An Azure Data Factory pipeline is triggered at a scheduled interval to process the data in the Landing storage account. The pipeline handles the following steps:
- Performs a data quality check such as a checksum. This step removes low-quality data so that only high-quality data passes through to the next stage. Azure App Service is used to run the quality check code. Data that's deemed incomplete is archived for future processing.
- For lineage tracking, calls a metadata API by using App Service. This step updates metadata that's stored in Azure Cosmos DB to create a new data stream. For each measurement, there's a raw data stream.

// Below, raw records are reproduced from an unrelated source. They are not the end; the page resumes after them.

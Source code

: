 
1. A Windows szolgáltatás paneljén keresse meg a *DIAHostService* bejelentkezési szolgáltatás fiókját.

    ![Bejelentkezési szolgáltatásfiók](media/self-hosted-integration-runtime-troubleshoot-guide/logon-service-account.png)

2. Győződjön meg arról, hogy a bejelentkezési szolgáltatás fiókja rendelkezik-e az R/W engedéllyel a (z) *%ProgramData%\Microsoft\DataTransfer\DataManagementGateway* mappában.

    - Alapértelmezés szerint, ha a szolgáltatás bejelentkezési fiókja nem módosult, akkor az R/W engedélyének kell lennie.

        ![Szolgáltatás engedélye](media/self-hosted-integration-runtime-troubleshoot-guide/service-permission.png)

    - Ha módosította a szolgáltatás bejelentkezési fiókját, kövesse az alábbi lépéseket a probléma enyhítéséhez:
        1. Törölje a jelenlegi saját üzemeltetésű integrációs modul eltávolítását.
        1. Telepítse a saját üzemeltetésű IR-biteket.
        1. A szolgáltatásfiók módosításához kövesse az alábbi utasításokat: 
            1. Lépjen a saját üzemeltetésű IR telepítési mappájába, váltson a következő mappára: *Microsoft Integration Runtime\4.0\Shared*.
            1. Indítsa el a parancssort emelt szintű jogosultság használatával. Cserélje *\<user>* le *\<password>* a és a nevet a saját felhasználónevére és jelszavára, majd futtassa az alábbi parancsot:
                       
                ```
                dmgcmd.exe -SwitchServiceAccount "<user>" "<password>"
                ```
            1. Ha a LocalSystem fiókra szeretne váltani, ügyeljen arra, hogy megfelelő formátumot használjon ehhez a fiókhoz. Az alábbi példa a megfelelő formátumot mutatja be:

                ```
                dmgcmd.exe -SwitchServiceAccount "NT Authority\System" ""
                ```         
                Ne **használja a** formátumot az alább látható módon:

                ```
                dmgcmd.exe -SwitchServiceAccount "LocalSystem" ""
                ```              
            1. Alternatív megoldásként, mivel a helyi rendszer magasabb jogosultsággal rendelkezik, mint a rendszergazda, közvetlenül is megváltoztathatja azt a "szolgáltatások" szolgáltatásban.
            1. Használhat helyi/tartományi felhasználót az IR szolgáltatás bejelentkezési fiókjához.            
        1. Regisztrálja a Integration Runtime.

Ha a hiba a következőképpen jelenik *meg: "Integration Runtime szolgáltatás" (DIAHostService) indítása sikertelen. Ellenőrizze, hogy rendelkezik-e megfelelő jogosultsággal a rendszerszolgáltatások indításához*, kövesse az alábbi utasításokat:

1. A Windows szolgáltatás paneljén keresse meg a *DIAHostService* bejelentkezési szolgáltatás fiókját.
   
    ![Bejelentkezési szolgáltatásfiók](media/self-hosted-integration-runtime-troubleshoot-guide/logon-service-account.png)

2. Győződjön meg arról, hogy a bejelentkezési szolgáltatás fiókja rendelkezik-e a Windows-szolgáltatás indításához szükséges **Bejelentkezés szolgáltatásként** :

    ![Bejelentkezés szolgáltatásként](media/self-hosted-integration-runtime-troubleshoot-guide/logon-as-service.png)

- Copies the data to a storage account called Raw in Data Lake Storage.
- Calls the metadata API to mark the data stream as complete so that other components and services can consume the data stream.
- Archives the measurements and removes them from the Landing storage account.
Data Factory and Azure Batch process the data in the raw zone to extract information that downstream systems can consume:
- Batch reads the data from topics in the raw file and outputs the data into selected topics in respective folders.
- Because the files in the raw zone can each be more than 2 GB in size, parallel processing extraction functions are run on each file. These functions extract image processing, lidar, radar, and GPS data. They also perform metadata processing. Data Factory and Batch provide a way to perform parallelism in a scalable manner.
- The data is downsampled to reduce the amount of data that needs to be labeled and annotated.
If data from the vehicle logger isn't synchronized across the various sensors, a Data Factory pipeline is triggered that syncs the data to create a valid dataset. The synchronization algorithm runs on Batch.
A Data Factory pipeline runs to enrich the data. Examples of enhancements include telemetry, vehicle logger data, and other data, such as weather, map, or object data. Enriched data helps to provide data scientists with insights that they can use in algorithm development, for example. The generated data is kept in Apache Parquet files that are compatible with the synchronized data. Metadata about the enriched data is stored in a metadata store in Azure Cosmos DB.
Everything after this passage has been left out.